Starting with the first line below, extract each line through the one that contains "# Please Support me", inclusive, excluding pictures.
[DATA SECTION Boundary: Start]
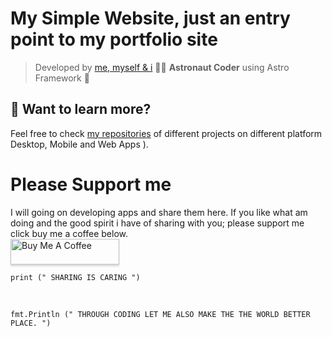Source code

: # My Simple Website, just an entry point to my portfolio site

> Developed by [me, myself & i](https://avatars.githubusercontent.com/u/17325524?v=4) 🧑‍🚀 **Astronaut Coder**  using Astro Framework 🚀 

## 👀 Want to learn more?

Feel free to check [my repositories](https://github.com/johnnylyimo?tab=repositories) of different projects on different platform Desktop, Mobile and Web Apps ).

# Please Support me
I will going on developing apps and share them here. If you like what am doing and the good spirit i have of sharing with you; please support me click buy me a coffee below.
<br />
<a href="https://www.buymeacoffee.com/johnnylyimo" target="_blank"><img src="https://www.buymeacoffee.com/assets/img/custom_images/orange_img.png" alt="Buy Me A Coffee" style="height: 41px !important;width: 174px !important;box-shadow: 0px 3px 2px 0px rgba(190, 190, 190, 0.5) !important;-webkit-box-shadow: 0px 3px 2px 0px rgba(190, 190, 190, 0.5) !important;" ></a>

```
print (" SHARING IS CARING ")
```
 
```
fmt.Println (" THROUGH CODING LET ME ALSO MAKE THE THE WORLD BETTER PLACE. ")
```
[DATA SECTION Boundary: End]
-- YOUR SOLUTION --
Source code

: # My Simple Website, just an entry point to my portfolio site

> Developed by [me, myself & i](https://avatars.githubusercontent.com/u/17325524?v=4) 🧑‍🚀 **Astronaut Coder**  using Astro Framework 🚀 

## 👀 Want to learn more?

Feel free to check [my repositories](https://github.com/johnnylyimo?tab=repositories) of different projects on different platform Desktop, Mobile and Web Apps ).

# Please Support me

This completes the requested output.